Overall, our results from this pilot study suggest that a low flow anesthesia machine (Maquet Flow-i) delivers significantly less (~ 20%) volatile agent compared to conventional device (GE Aisys) during routine elective surgery using a standardized anesthetic protocol. A closer look suggests that this distinction is more clearly defined in the induction period; however, the study may not be sufficiently powered to detect a difference during the maintenance phase within the statistical parameters of the study. These results warrant further investigation to evaluate whether a broader trend of more efficient agent delivery correlates with utilization of a low flow device on a large scale. Additionally, while we did not observe a significant difference in the secondary outcomes, e.g. time to wean, extubation etc., the benefits of low blood and tissue solubility during low and minimal flow invites further study.
A post-hoc analysis, accounting for the published specific gravity of sevoflurane (1.5203 g/mL)(10), suggests that based on the average cost savings per case, a Maquet anesthesia machine using only sevoflurane can reasonably replace its acquisition cost within its expected service life (Fig. 3). For example, at a median usage of 5.5 cases/day [3.3, 7.8] over 5.0 years [3.5, 8.5], it is reasonable to assume the savings may enable an institution to purchase another machine. Granted, this cost savings analysis does not account for other maintenance related costs. It also does not factor in the use of volatile agents other than sevoflurane. If desflurane were to be used as the sole volatile anesthetic, the Maquet anesthesia machine would pay for itself after a median caseload of 5.5 cases/day [3.3,7.8] in 3.0 years [2.1, 5.1]. A significant portion of the improvements were present in induction phase; therefore, it is reasonable to assume that high turnover procedural cases could benefit even more from this technology(Fig. 4).

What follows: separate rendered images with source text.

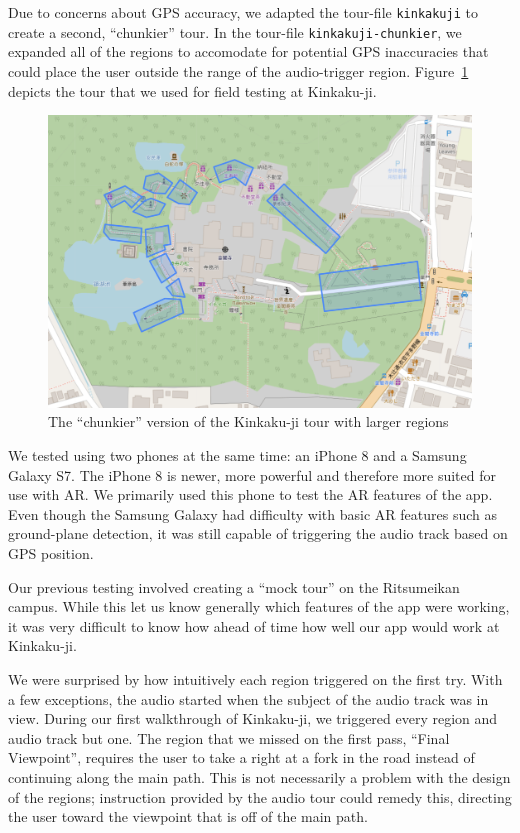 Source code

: \documentclass[a4paper, 10pt, american, titlepage]{article}
\begin{document}
Due to concerns about GPS accuracy, we adapted the tour-file \texttt{kinkakuji}
to create a second, ``chunkier'' tour.  In the tour-file
\texttt{kinkakuji-chunkier}, we expanded all of the regions to accomodate for
potential GPS inaccuracies that could place the user outside the range of the
audio-trigger region.  Figure~\ref{fig:kinkakujiChunkierTour} depicts the tour
that we used for field testing at Kinkaku-ji.

\begin{figure}[h]
	\centering
	\includegraphics[width=\textwidth]{kinkakuji-chunkier-tour.png}
	\caption[The ``chunkier'' version of the Kinkaku-ji tour]{The ``chunkier''
		version of the Kinkaku-ji tour with larger regions}
	\label{fig:kinkakujiChunkierTour}
\end{figure}

We tested using two phones at the same time: an iPhone 8 and a Samsung Galaxy
S7. The iPhone 8 is newer, more powerful and therefore more suited for use with
AR. We primarily used this phone to test the AR features of the app. Even
though the Samsung Galaxy had difficulty with basic AR features such as
ground-plane detection, it was still capable of triggering the audio track
based on GPS position.

Our previous testing involved creating a ``mock tour'' on the Ritsumeikan
campus. While this let us know generally which features of the app were working,
it was very difficult to know how ahead of time how well our app would work at
Kinkaku-ji.

We were surprised by how intuitively each region triggered on the first try.
With a few exceptions, the audio started when the subject of the audio track
was in view. During our first walkthrough of Kinkaku-ji, we triggered every
region and audio track but one. The region that we missed on the first pass,
``Final Viewpoint'', requires the user to take a right at a fork in the road
instead of continuing along the main path. This is not necessarily a problem
with the design of the regions; instruction provided by the audio tour could
remedy this, directing the user toward the viewpoint that is off of the main
path.
\end{document}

To put the sevoflurane usage reduction found in this study in the larger context, over the course of one year in a surgical facility with 20 operating rooms performing 5.5 cases per day, the total difference in greenhouse gas production between the two anesthesia machines would be approximately 402.26 metric tons of CO2(10, 11). This is equivalent to the greenhouse gas production from an average passenger vehicle driven 983,521 miles, the CO2 emissions from 48.2 homes’ energy use for one year, or the greenhouse gas emissions avoided by 140 tons of waste recycled instead of landfilled(12). By extension, the potential for reduced environmental impact is much greater on the national and global scales. Sulbaek Andersen and colleagues estimate that the annual anesthetic emissions in the United States and worldwide is equivalent to CO2 emissions of 660,000 metric tons and 4.4 million metric tons, respectively(13). Theoretically, global adoption of anesthetic-sparing machines could represent a decrease of 127,050 metric tons of CO2 within the US and 847,000 metric tons of CO2 globally. This would be equivalent to eliminating the annual CO2 emissions from 26,975 to 179,830 standard passenger vehicles.
Of course, it is important to view the environmental impact of anesthetic agents in the global context of total greenhouse gas emissions. By one estimate, the total contribution of waste anesthetics to climate change is approximately 0.01% of that produced by worldwide fossil fuel combustion(8). While the impact of inhaled anesthetics may appear small in the global context, it is important to not dismiss them simply because they are medically essential agents. Rather, these data can aid anesthesiologists and surgical institutions in making informed medical and business decisions that are in agreement with their ethical, professional, and environmental values. We also recognize that our protocol speaks to only one facet of environmental impacts as it relates to volatile agent delivery and not a full life cycle assessment of carbon footprint in the larger context. However, our results resonate with the growing support that anesthesia providers should avoid unnecessarily high fresh gas flow rates for all inhaled drugs(1, 14) and employ technologies that are more efficient.
A separate study indicated that the average amount of sevoflurane wasted by inserting or removing the cassette for the Aisys and FLOW-i corresponded to 0.21 and 0.04 mL of liquid agent respectively. This difference was not large enough to decrease the average amount of sevoflurane wasted during machine checkout with the Aisys and FLOW-I were 1.78 and 1.67 mL respectively(14) within the statistical parameters of the study. After evaluating the difference in weighted measurement and device calculation, we found there was not a significant difference between the physical measurement (mL) and the internal calculated amount of agent used (62.8 ± 32.4; 62.1 ± 34.2; 95% CI: -13.65, 12.29; p = 0.9175) for the Maquet Flow-i. These results suggest that the device’s internal calculation of volatile agent delivered are valid.
Limitations
We acknowledge several limitations to the study. These include – but are not limited to – the following: a small overall sample size, fluctuations in the concentration of volatile agent setting or fresh gas flow (due to positioning during surgical preparation), and variations in time precision provider charting of the secondary endpoints (weaning, gas off, time in recovery, recovery criteria completion). The protocol procedures were standardized across both devices, however there are factors such as lack of blinding that the authors could not feasibly account for and should be taken into consideration when drawing conclusions from these data.